Neither does Bloodfeast. “Eight creatures” presumably includes the six humanoid members of the Order, plus Blackwing and Mr. Scruffy. I’m surprised Blackwing didn’t mention it, given how much he admires his strong theropod role model. Unless he assumed that it was the cat who was getting left out?
What if you have a lizard in your backpack? Would it come along for the ride if you were teleported?
Maybe Blackwing goes along as a freebie since he’s V’s familiar?
Hey, if he’s going to get roped into V’s soulspicing deal as a conjoined spirit, he may as well get some benefits out of it as well.
He does - Familiars have the “Share Spell” ability that does exactly that.
I didn’t want to revive the thread and give the false impression of a new strip. But as long as there is a new strip and the thread’s revived anyway, I’ve been wondering about a dangling plot line. What’s Sabine doing?
Her twenty-four hours of off-world exile must be completed by now. So she’s free to come back and seek revenge for Nale’s murder. If she went directly after Tarquin, the first two spots she would have looked for him would have been Bleedingham and Girard’s Gate. But the last time we saw Tarquin he had been dropped in the desert.
If Sabine can’t find Tarquin, she’ll be looking for new allies. And with Nale dead, the three fiends will want a new group to manipulate in their quest for the Gates.
We know the location of one powerful evil group seeking out the Gates. So Sabine might have headed off to Kraagor’s Gate to join up with Xykon and Redcloak.
Laurin teleported Tarquin back to his palace. She mentions it to Miron when he asks how she got Tarquin to agree to giving her the rift – she called in the favor while he was still stranded in the desert.
Back on his home turf, he’s not in danger from a single succubus and Sabine has to know that.
Good point. So Tarquin is back in Bleedingham. And Sabine wants to kill him but, as you note, he’s too powerful in his home base for her to just attack him directly.
I was rereading some strips because of this and something occurred to me. There is a group being formed to overthrow Tarquin. Its leader is apparently Amun-Zora.
But is it really Amun-Zora? Or is it Sabine shape-shifted to look like Amun-Zora?
I can keep coming up with new theories as fast as people knock them down.
That strip apparently took place on the same (very very long) day that Sabine was banished. So no, it’s not Sabine. Or at least it isn’t in that strip.

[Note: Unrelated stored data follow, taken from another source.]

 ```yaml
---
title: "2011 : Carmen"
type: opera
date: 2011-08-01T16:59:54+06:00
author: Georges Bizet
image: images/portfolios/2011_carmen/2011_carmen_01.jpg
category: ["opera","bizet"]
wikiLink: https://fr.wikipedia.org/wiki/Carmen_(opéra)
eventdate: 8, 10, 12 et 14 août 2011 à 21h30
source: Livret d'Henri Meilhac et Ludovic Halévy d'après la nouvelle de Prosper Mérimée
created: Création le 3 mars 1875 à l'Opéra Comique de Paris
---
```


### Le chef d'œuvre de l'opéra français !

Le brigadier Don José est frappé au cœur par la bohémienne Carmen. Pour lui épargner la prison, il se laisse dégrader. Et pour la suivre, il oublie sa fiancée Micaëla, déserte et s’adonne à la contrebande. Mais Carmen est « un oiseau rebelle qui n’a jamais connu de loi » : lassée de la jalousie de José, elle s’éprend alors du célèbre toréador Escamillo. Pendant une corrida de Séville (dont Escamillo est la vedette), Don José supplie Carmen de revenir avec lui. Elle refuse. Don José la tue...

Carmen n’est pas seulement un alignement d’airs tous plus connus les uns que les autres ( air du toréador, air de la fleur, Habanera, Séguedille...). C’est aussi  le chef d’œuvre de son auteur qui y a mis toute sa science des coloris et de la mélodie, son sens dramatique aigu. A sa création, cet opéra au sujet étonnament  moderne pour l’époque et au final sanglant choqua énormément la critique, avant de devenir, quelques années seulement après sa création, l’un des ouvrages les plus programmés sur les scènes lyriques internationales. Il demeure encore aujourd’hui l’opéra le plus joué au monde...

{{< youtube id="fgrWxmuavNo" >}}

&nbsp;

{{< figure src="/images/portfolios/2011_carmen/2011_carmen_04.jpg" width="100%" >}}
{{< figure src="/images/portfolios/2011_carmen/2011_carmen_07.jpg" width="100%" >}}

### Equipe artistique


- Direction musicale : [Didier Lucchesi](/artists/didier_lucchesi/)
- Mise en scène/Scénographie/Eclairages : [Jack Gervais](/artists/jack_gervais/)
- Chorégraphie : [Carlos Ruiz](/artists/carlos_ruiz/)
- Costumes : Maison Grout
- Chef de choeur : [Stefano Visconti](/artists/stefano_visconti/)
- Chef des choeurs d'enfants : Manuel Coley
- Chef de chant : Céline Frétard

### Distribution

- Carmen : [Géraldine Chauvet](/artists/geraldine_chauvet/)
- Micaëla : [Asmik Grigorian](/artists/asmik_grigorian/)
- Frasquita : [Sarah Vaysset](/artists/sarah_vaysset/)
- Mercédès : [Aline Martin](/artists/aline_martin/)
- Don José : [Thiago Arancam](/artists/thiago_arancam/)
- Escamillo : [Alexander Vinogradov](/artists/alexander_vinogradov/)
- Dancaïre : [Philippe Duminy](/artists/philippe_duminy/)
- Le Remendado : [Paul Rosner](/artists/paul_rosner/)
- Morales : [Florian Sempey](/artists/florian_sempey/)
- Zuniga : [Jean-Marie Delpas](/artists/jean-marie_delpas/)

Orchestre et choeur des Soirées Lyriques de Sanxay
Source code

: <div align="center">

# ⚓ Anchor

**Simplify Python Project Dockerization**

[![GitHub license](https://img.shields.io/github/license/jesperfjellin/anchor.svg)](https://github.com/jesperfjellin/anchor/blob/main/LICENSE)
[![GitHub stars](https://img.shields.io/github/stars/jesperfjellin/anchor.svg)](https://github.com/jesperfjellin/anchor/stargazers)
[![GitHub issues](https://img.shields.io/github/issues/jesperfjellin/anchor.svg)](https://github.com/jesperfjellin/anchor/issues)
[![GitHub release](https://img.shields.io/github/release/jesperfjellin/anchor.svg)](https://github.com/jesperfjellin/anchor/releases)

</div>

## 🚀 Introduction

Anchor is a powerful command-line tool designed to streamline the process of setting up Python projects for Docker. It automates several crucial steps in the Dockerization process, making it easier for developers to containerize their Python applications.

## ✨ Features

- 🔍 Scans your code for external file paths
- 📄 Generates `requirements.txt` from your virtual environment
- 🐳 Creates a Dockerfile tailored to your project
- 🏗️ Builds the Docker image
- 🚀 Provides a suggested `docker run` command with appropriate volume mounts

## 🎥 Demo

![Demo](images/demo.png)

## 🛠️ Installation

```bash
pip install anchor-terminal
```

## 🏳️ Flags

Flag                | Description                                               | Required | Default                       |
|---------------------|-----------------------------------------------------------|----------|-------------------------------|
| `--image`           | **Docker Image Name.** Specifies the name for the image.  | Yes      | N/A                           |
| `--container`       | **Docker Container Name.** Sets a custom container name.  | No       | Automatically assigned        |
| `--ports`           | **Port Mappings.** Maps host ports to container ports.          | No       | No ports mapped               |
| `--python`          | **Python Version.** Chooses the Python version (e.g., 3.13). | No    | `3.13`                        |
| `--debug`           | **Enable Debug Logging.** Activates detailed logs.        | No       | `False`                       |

I would, in fact, revise my statement to say that under any half-normal circumstances Tarquin would wipe the floor with Sabine no matter where they fought. After all, Roy easily bested her while rescuing his sister (although he intentionally waited for her beneficial spells to expire) and Tarquin is a better fighter than Roy.

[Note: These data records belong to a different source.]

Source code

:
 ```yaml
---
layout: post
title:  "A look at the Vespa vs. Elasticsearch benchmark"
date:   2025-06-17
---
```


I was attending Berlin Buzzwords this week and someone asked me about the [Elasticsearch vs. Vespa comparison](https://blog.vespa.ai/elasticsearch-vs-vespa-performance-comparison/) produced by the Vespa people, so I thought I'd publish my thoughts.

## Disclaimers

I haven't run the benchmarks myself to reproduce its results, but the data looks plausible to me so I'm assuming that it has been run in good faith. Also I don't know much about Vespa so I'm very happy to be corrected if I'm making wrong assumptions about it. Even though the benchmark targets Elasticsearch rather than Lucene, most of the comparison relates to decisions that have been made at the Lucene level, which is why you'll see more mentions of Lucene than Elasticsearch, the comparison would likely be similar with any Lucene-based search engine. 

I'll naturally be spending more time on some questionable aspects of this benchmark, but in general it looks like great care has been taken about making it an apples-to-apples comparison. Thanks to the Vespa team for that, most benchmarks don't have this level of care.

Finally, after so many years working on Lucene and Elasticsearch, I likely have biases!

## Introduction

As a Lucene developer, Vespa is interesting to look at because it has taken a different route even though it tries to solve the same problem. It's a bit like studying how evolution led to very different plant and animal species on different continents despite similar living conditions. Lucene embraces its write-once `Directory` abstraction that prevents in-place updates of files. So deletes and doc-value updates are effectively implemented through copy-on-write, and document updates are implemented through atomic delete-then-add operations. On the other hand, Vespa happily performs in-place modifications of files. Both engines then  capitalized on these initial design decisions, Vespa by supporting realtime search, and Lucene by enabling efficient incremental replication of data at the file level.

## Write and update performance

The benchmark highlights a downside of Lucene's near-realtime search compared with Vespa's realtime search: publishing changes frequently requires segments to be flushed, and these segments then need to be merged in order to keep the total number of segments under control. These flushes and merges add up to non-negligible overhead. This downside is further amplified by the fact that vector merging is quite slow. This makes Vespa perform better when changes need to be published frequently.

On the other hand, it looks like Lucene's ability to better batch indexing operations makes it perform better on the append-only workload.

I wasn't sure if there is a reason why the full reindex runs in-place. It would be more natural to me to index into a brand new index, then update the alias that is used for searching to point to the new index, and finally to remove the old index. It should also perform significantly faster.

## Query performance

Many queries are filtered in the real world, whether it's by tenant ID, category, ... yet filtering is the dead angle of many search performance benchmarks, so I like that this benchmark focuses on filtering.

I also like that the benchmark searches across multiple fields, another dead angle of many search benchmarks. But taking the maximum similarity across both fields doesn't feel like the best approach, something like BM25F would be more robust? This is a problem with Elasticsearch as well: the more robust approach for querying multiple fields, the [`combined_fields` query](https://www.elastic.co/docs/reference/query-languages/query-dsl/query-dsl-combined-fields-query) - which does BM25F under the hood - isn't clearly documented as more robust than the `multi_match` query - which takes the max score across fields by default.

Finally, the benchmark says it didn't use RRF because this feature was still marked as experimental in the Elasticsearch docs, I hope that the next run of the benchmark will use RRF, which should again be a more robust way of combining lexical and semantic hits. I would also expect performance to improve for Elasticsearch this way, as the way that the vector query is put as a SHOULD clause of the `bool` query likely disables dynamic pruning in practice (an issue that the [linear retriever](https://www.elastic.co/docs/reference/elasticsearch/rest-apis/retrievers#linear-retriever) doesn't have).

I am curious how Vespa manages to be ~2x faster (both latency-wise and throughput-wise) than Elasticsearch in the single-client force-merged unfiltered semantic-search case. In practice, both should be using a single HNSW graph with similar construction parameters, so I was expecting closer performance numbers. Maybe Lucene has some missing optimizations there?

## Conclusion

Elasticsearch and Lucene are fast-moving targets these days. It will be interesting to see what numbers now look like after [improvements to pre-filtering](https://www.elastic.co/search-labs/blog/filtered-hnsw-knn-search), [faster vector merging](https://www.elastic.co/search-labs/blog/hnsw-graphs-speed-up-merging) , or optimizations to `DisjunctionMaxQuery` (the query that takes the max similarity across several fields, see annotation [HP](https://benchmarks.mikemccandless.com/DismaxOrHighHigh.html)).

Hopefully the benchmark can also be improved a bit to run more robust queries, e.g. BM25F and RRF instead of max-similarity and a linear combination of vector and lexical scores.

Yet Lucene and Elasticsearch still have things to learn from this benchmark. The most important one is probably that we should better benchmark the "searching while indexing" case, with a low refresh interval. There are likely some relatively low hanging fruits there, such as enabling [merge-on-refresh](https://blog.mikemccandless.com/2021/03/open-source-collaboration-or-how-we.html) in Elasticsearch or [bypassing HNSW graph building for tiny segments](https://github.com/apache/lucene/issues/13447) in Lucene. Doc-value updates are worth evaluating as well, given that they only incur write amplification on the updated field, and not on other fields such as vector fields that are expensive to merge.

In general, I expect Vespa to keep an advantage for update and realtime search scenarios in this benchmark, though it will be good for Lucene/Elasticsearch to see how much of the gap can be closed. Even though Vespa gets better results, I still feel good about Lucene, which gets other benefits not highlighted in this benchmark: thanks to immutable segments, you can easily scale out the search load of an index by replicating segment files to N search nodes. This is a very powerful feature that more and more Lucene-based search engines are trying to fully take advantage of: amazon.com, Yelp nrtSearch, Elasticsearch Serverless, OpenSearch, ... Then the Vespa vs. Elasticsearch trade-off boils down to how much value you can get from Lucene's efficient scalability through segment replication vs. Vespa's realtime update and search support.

Plot being what it is, you could create a circumstance where, say, you drop an arena on a half-orc in a basement despite him being stronger and tougher than you but by the numbers Tarquin has little to fear from Sabine.
Was it just me, or did V’s comment seem out of character? S/he has been developing to give respect to his/her peers, but the line in the comic wasn’t so much snarky as just mean spirited.
I think it’s a sign V still has a way to go on social graces. He’s advanced enough that he’s willing to acknowledge Blackwing’s help. But he hasn’t advanced enough to tell polite lies. If he finds Blackwing’s behavior annoying, he says so. V’s still a work in progress on balancing honesty with good manners.
I read it as a particularly dry joke.
I think you’re right. V tells the joke, pregnant pause as they both wait for a reaction from Blackwing, then Blackwing is all “shiny!” and V sighs.
V seems pretty calm about gaining that Ioun Stone. That’s a pretty sweet piece of loot!
E’s a 16th-level adventurer. E’s probably pretty used to scoring sweet pieces of loot, by now.
Eh, it’s no Greater Quicken Rod.
Bourgeois, me ? 
Did they change how ioun stones work? I was always under the impression that if they weren’t floating around you (as in under their own power), you didn’t get the benefits.
The comic doesn’t always obey D&D rules. Rule of funny trumps game rules.
On this particular occasion, this particular artificier was able to transmogrify this particular stone without losing the benefits.
does it matter if that’s in the rules or not?
I’m not super knowledgeable about 3.5e, but in Pathfinder at least there are ways to “socket” them into a few items (the most notable of which is the Wayfinder), in which case the item itself is boosted a bit while the ioun stone still gives it goodies.